It is suggested that a fine place for incels to find a good woman in is church.
There are girls who want to go home with a guy they met at a bar, but, as many of you no doubt have discovered, you are not that guy. And if you were going to be that guy, you’d be him by now. The sexual revolution, like any revolution, has its cruelties. As Ross Douthat put it in the New York Times, “Like other forms of neoliberal deregulation the sexual revolution created new winners and losers, new hierarchies to replace the old ones, privileging the beautiful and rich and socially adept in new ways and relegating others to new forms of loneliness and frustration.” So maybe just cross the club off your list. On the other hand, there are girls who want to date — and marry — a guy they met in church. You know where you find those girls?

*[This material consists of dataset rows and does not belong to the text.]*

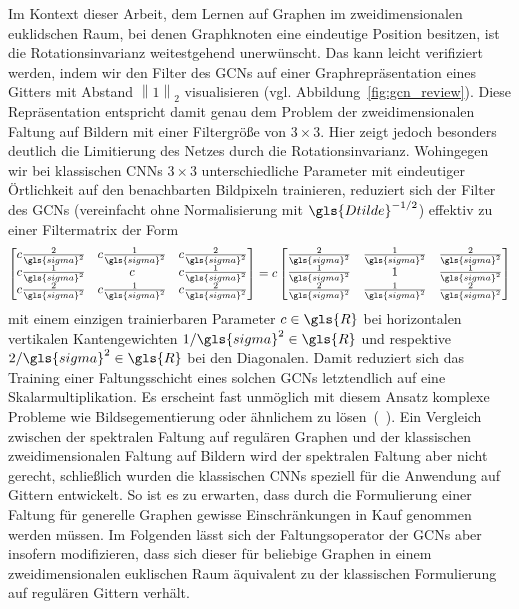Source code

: Im Kontext dieser Arbeit, dem Lernen auf Graphen im zweidimensionalen euklidschen Raum, bei denen Graphknoten eine eindeutige Position besitzen, ist die Rotationsinvarianz weitestgehend unerwünscht.
Das kann leicht verifiziert werden, indem wir den Filter des \glspl{GCN} auf einer Graphrepräsentation eines Gitters mit Abstand $\left\|1\right\|_2$ visualisieren (vgl. Abbildung~\ref{fig:gcn_review}).
Diese Repräsentation entspricht damit genau dem Problem der zweidimensionalen Faltung auf Bildern mit einer Filtergröße von $3 \times 3$.
Hier zeigt jedoch besonders deutlich die Limitierung des Netzes durch die Rotationsinvarianz.
Wohingegen wir bei klassischen \glspl{CNN} $3 \times 3$ unterschiedliche Parameter mit eindeutiger Örtlichkeit auf den benachbarten Bildpixeln trainieren, reduziert sich der Filter des \glspl{GCN} (vereinfacht ohne Normalisierung mit $\gls{Dtilde}^{-1/2}$) effektiv zu einer Filtermatrix der Form
\begin{equation*}
  \begin{bmatrix}
    c \frac{2}{\gls{sigma}^2} & c \frac{1}{\gls{sigma}^2} & c \frac{2}{\gls{sigma}^2}\\
    c \frac{1}{\gls{sigma}^2} & c  & c \frac{1}{\gls{sigma}^2}\\
    c \frac{2}{\gls{sigma}^2} & c \frac{1}{\gls{sigma}^2} & c \frac{2}{\gls{sigma}^2}
  \end{bmatrix} = c \begin{bmatrix}
    \frac{2}{\gls{sigma}^2} & \frac{1}{\gls{sigma}^2} & \frac{2}{\gls{sigma}^2}\\
    \frac{1}{\gls{sigma}^2} & 1  & \frac{1}{\gls{sigma}^2}\\
    \frac{2}{\gls{sigma}^2} & \frac{1}{\gls{sigma}^2} & \frac{2}{\gls{sigma}^2}
  \end{bmatrix}
\end{equation*}
mit einem einzigen trainierbaren Parameter $c \in \gls{R}$ bei horizontalen \bzw{} vertikalen Kantengewichten $1/\gls{sigma}^2 \in \gls{R}$ und respektive $2/\gls{sigma}^2 \in \gls{R}$ bei den Diagonalen.
Damit reduziert sich das Training einer Faltungsschicht eines solchen \glspl{GCN} letztendlich auf eine Skalarmultiplikation.
Es erscheint fast unmöglich mit diesem Ansatz komplexe Probleme wie \zB{} Bildsegementierung oder ähnlichem zu lösen~(\vgl{}~\cite{gcn_review}).
Ein Vergleich zwischen der spektralen Faltung auf regulären Graphen und der klassischen zweidimensionalen Faltung auf Bildern wird der spektralen Faltung aber nicht gerecht, schließlich wurden die klassischen \glspl{CNN} speziell für die Anwendung auf Gittern entwickelt.
So ist es zu erwarten, dass durch die Formulierung einer Faltung für generelle Graphen gewisse Einschränkungen in Kauf genommen werden müssen.
Im Folgenden lässt sich der Faltungsoperator der \glspl{GCN} aber insofern modifizieren, dass sich dieser für beliebige Graphen in einem zweidimensionalen euklischen Raum äquivalent zu der klassischen Formulierung auf regulären Gittern verhält.

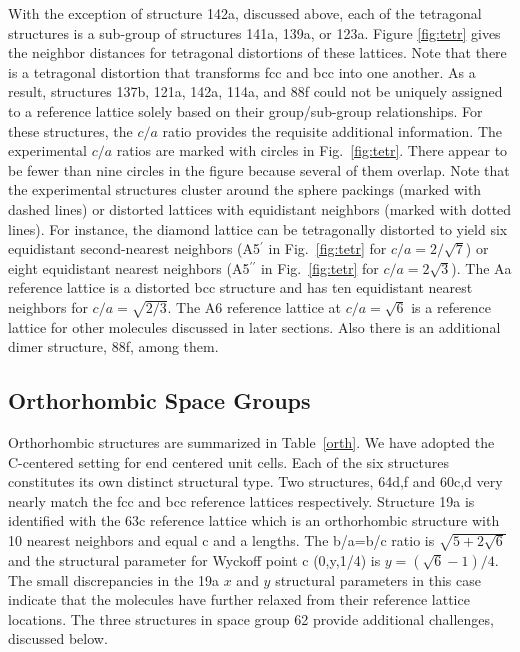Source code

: \documentclass[preprint]{revtex4}              %
\begin{document}
With the exception of structure 142a, discussed above, each of the
tetragonal structures is a sub-group of structures 141a, 139a, or
123a. Figure \ref{fig:tetr} gives the neighbor distances for
tetragonal distortions of these lattices.  Note that there is a
tetragonal distortion that transforms fcc and bcc into one another.
As a result, structures 137b, 121a, 142a, 114a, and 88f could not be
uniquely assigned to a reference lattice solely based on their
group/sub-group relationships.  For these structures, the $c/a$
ratio provides the requisite additional information.  The
experimental $c/a$ ratios are marked with circles in
Fig.~\ref{fig:tetr}. There appear to be fewer than nine circles in
the figure because several of them overlap. Note that the
experimental structures cluster around the sphere packings (marked
with dashed lines) or distorted lattices with equidistant neighbors
(marked with dotted lines). For instance, the diamond lattice can be
tetragonally distorted to yield six equidistant second-nearest
neighbors (A5$^\prime$ in Fig.\ \ref{fig:tetr} for $c/a=2/\sqrt{7}$)
or eight equidistant nearest neighbors (A5$^{\prime\prime}$ in Fig.\
\ref{fig:tetr} for $c/a=2\sqrt{3}$). The Aa reference lattice is a
distorted bcc structure and has ten equidistant nearest neighbors
for $c/a=\sqrt{2/3}$. The A6 reference lattice at $c/a=\sqrt{6}$ is
a reference lattice for other molecules discussed in later sections.
Also there is an additional dimer structure, 88f, among them.

\subsection{Orthorhombic Space Groups}

Orthorhombic structures are summarized in Table~\ref{orth}. We have
adopted the C-centered setting for end centered unit cells. Each of
the six structures constitutes its own distinct structural type. Two
structures, 64d,f and 60c,d very nearly match the fcc and bcc
reference lattices respectively. Structure 19a is identified with
the 63c reference lattice which is an orthorhombic structure with 10
nearest neighbors and equal c and a lengths. The b/a=b/c ratio is
$\sqrt{5+2\sqrt{6}}$ and the structural parameter for Wyckoff point
c (0,y,1/4) is $y=(\sqrt{6}-1)/4$. The small discrepancies in the
19a $x$ and $y$ structural parameters in this case indicate that the
molecules have further relaxed from their reference lattice
locations.  The three structures in space group 62 provide
additional challenges, discussed below.
\end{document}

Most congregations — and practically every church committee that doesn’t have the word “men” in its title — are lopsidedly female. Maybe what gets those ladies out of bed on a Sunday morning is fire in the soul. But it’s a safe bet that some of them are there, at least in part, for the same reason you are: They are alone, and they do not want to be. And they don’t want to say “We hooked up after knocking down six Mango Madness Margaritas apiece at happy hour at Bennigan’s” when their parents and friends ask where they met. “We met at church” is a better opening chapter.
I sure wish this was true. I wish that I could recommend this approach whole-heartedly. Unfortunately, there are issues.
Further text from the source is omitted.